Background and objetive: Cardiac amyloidosis is a very severe disease caused by extracellular deposition of insoluble fibrils. The gold standard for diagnosing cardiac amyloidosis is an endomyocardial biopsy. This technique is invasive, limited to experienced centers, and thus not widely available. It is required to perform special techniques to precisely determine the amyloid type as the treatment, evolution and prognosis of the disease differs greatly according the type of amyloid present.
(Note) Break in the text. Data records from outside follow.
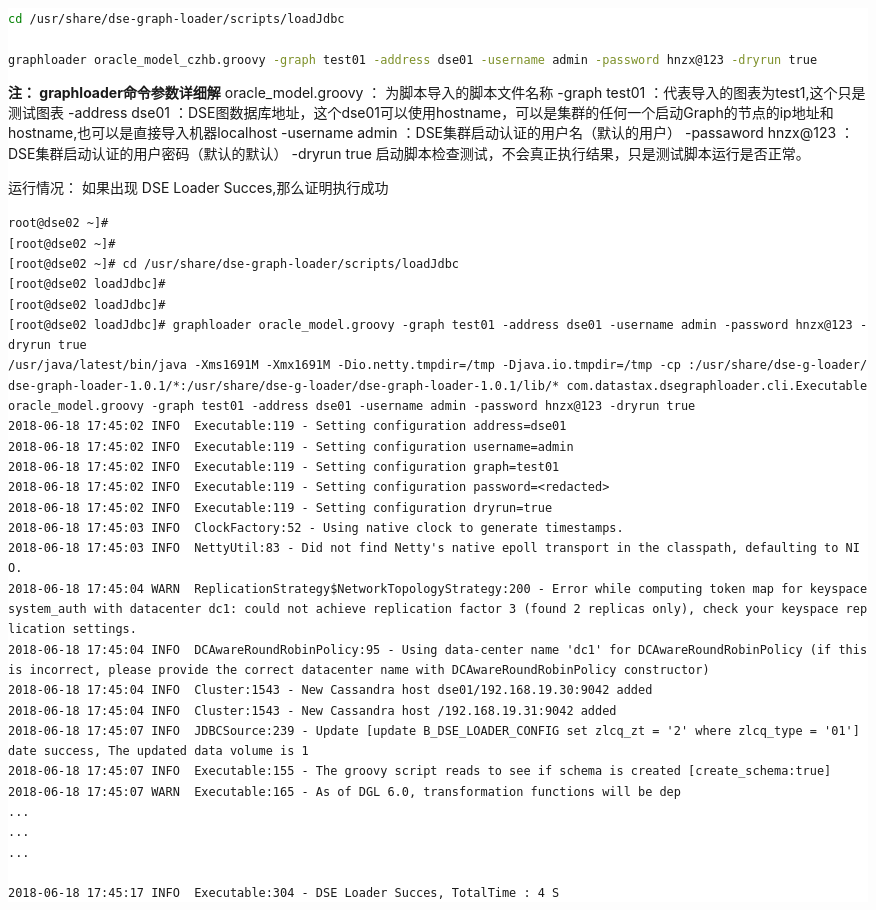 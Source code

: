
 ```sh
cd /usr/share/dse-graph-loader/scripts/loadJdbc

graphloader oracle_model_czhb.groovy -graph test01 -address dse01 -username admin -password hnzx@123 -dryrun true
```
**注： graphloader命令参数详细解**
oracle_model.groovy ： 为脚本导入的脚本文件名称
-graph test01  ：代表导入的图表为test1,这个只是测试图表
-address dse01  ：DSE图数据库地址，这个dse01可以使用hostname，可以是集群的任何一个启动Graph的节点的ip地址和hostname,也可以是直接导入机器localhost
-username admin  ：DSE集群启动认证的用户名（默认的用户）
-passaword hnzx@123   ：DSE集群启动认证的用户密码（默认的默认）
-dryrun true 启动脚本检查测试，不会真正执行结果，只是测试脚本运行是否正常。

运行情况： 如果出现 DSE Loader Succes,那么证明执行成功
```
root@dse02 ~]# 
[root@dse02 ~]# 
[root@dse02 ~]# cd /usr/share/dse-graph-loader/scripts/loadJdbc
[root@dse02 loadJdbc]# 
[root@dse02 loadJdbc]# 
[root@dse02 loadJdbc]# graphloader oracle_model.groovy -graph test01 -address dse01 -username admin -password hnzx@123 -dryrun true
/usr/java/latest/bin/java -Xms1691M -Xmx1691M -Dio.netty.tmpdir=/tmp -Djava.io.tmpdir=/tmp -cp :/usr/share/dse-g-loader/dse-graph-loader-1.0.1/*:/usr/share/dse-g-loader/dse-graph-loader-1.0.1/lib/* com.datastax.dsegraphloader.cli.Executable oracle_model.groovy -graph test01 -address dse01 -username admin -password hnzx@123 -dryrun true
2018-06-18 17:45:02 INFO  Executable:119 - Setting configuration address=dse01
2018-06-18 17:45:02 INFO  Executable:119 - Setting configuration username=admin
2018-06-18 17:45:02 INFO  Executable:119 - Setting configuration graph=test01
2018-06-18 17:45:02 INFO  Executable:119 - Setting configuration password=<redacted>
2018-06-18 17:45:02 INFO  Executable:119 - Setting configuration dryrun=true
2018-06-18 17:45:03 INFO  ClockFactory:52 - Using native clock to generate timestamps.
2018-06-18 17:45:03 INFO  NettyUtil:83 - Did not find Netty's native epoll transport in the classpath, defaulting to NIO.
2018-06-18 17:45:04 WARN  ReplicationStrategy$NetworkTopologyStrategy:200 - Error while computing token map for keyspace system_auth with datacenter dc1: could not achieve replication factor 3 (found 2 replicas only), check your keyspace replication settings.
2018-06-18 17:45:04 INFO  DCAwareRoundRobinPolicy:95 - Using data-center name 'dc1' for DCAwareRoundRobinPolicy (if this is incorrect, please provide the correct datacenter name with DCAwareRoundRobinPolicy constructor)
2018-06-18 17:45:04 INFO  Cluster:1543 - New Cassandra host dse01/192.168.19.30:9042 added
2018-06-18 17:45:04 INFO  Cluster:1543 - New Cassandra host /192.168.19.31:9042 added
2018-06-18 17:45:07 INFO  JDBCSource:239 - Update [update B_DSE_LOADER_CONFIG set zlcq_zt = '2' where zlcq_type = '01'] date success, The updated data volume is 1
2018-06-18 17:45:07 INFO  Executable:155 - The groovy script reads to see if schema is created [create_schema:true]
2018-06-18 17:45:07 WARN  Executable:165 - As of DGL 6.0, transformation functions will be dep
...
...
...

2018-06-18 17:45:17 INFO  Executable:304 - DSE Loader Succes, TotalTime : 4 S
```
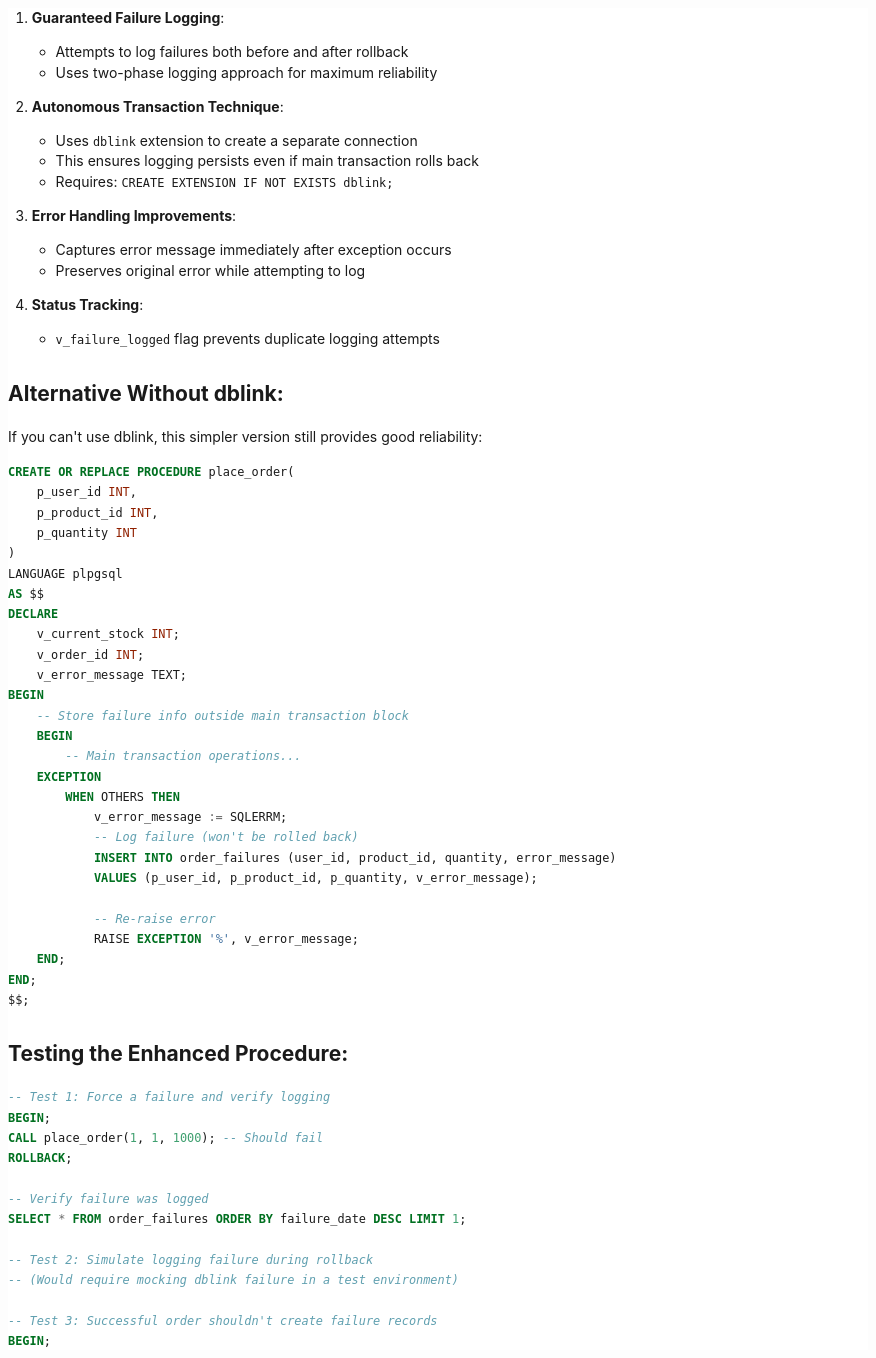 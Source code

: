 1. **Guaranteed Failure Logging**:
   - Attempts to log failures both before and after rollback
   - Uses two-phase logging approach for maximum reliability

2. **Autonomous Transaction Technique**:
   - Uses `dblink` extension to create a separate connection
   - This ensures logging persists even if main transaction rolls back
   - Requires: `CREATE EXTENSION IF NOT EXISTS dblink;`

3. **Error Handling Improvements**:
   - Captures error message immediately after exception occurs
   - Preserves original error while attempting to log

4. **Status Tracking**:
   - `v_failure_logged` flag prevents duplicate logging attempts

## Alternative Without dblink:

If you can't use dblink, this simpler version still provides good reliability:

```sql
CREATE OR REPLACE PROCEDURE place_order(
    p_user_id INT,
    p_product_id INT,
    p_quantity INT
)
LANGUAGE plpgsql
AS $$
DECLARE
    v_current_stock INT;
    v_order_id INT;
    v_error_message TEXT;
BEGIN
    -- Store failure info outside main transaction block
    BEGIN
        -- Main transaction operations...
    EXCEPTION
        WHEN OTHERS THEN
            v_error_message := SQLERRM;
            -- Log failure (won't be rolled back)
            INSERT INTO order_failures (user_id, product_id, quantity, error_message)
            VALUES (p_user_id, p_product_id, p_quantity, v_error_message);
            
            -- Re-raise error
            RAISE EXCEPTION '%', v_error_message;
    END;
END;
$$;
```

## Testing the Enhanced Procedure:

```sql
-- Test 1: Force a failure and verify logging
BEGIN;
CALL place_order(1, 1, 1000); -- Should fail
ROLLBACK;

-- Verify failure was logged
SELECT * FROM order_failures ORDER BY failure_date DESC LIMIT 1;

-- Test 2: Simulate logging failure during rollback
-- (Would require mocking dblink failure in a test environment)

-- Test 3: Successful order shouldn't create failure records
BEGIN;
``` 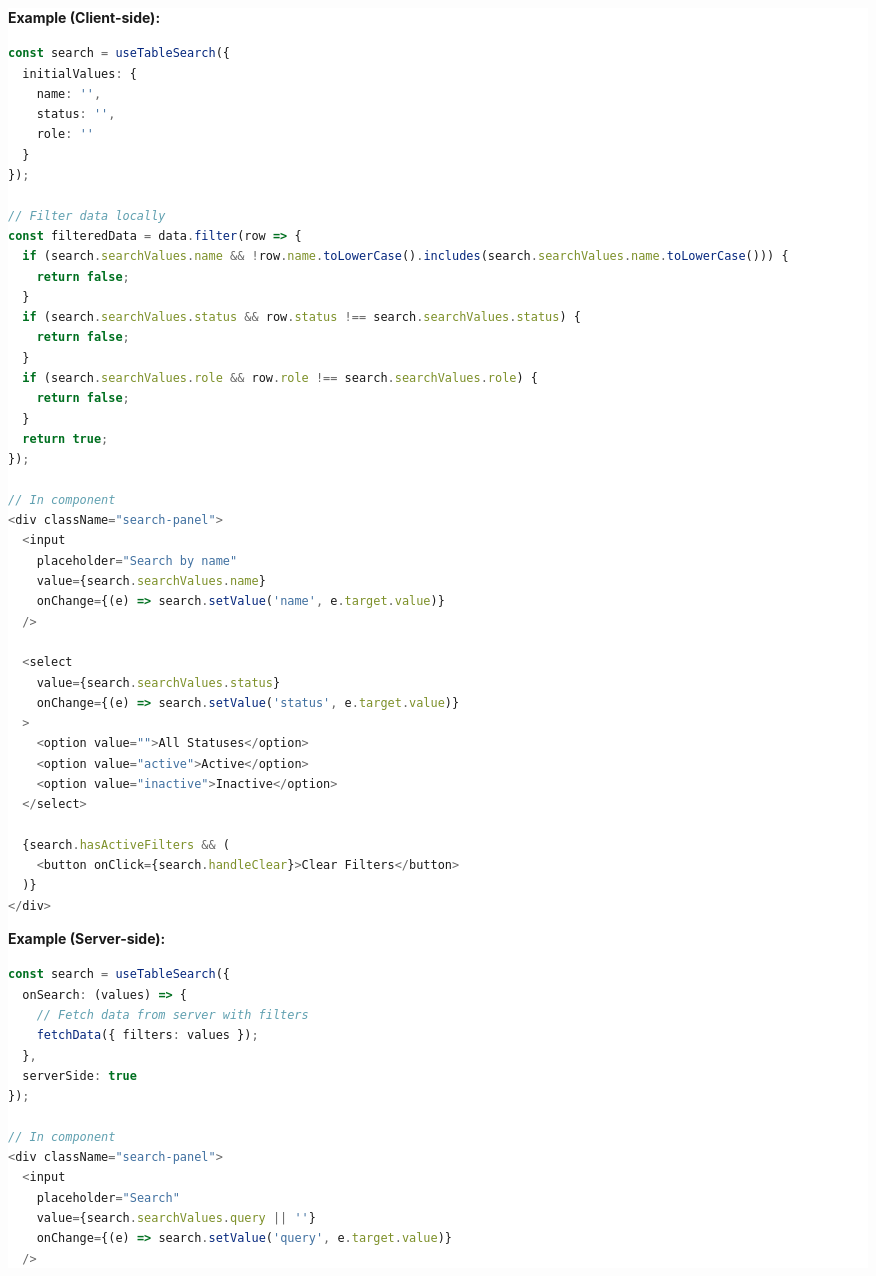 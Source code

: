 **Example (Client-side):**
```typescript
const search = useTableSearch({
  initialValues: {
    name: '',
    status: '',
    role: ''
  }
});

// Filter data locally
const filteredData = data.filter(row => {
  if (search.searchValues.name && !row.name.toLowerCase().includes(search.searchValues.name.toLowerCase())) {
    return false;
  }
  if (search.searchValues.status && row.status !== search.searchValues.status) {
    return false;
  }
  if (search.searchValues.role && row.role !== search.searchValues.role) {
    return false;
  }
  return true;
});

// In component
<div className="search-panel">
  <input
    placeholder="Search by name"
    value={search.searchValues.name}
    onChange={(e) => search.setValue('name', e.target.value)}
  />

  <select
    value={search.searchValues.status}
    onChange={(e) => search.setValue('status', e.target.value)}
  >
    <option value="">All Statuses</option>
    <option value="active">Active</option>
    <option value="inactive">Inactive</option>
  </select>

  {search.hasActiveFilters && (
    <button onClick={search.handleClear}>Clear Filters</button>
  )}
</div>
```

**Example (Server-side):**
```typescript
const search = useTableSearch({
  onSearch: (values) => {
    // Fetch data from server with filters
    fetchData({ filters: values });
  },
  serverSide: true
});

// In component
<div className="search-panel">
  <input
    placeholder="Search"
    value={search.searchValues.query || ''}
    onChange={(e) => search.setValue('query', e.target.value)}
  />
```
Method: In this case report we want to present the difficulties for diagnosing the types of amyloid involved in cardiac amyloidosis as well as the usefulness of cardiac MRI for diagnosing cardiac amyloidosis, particularly when performed with the use of the gadolinium as an imaging agent. Results: Biventricular, concentric late gadolinium enhancement on cardiac magnetic resonance and on technetium pyrophosphate scan (99mTc-DPD) showed to be helpful in the diagnosis of senile cardiac amyloidosis transthyrenin variant.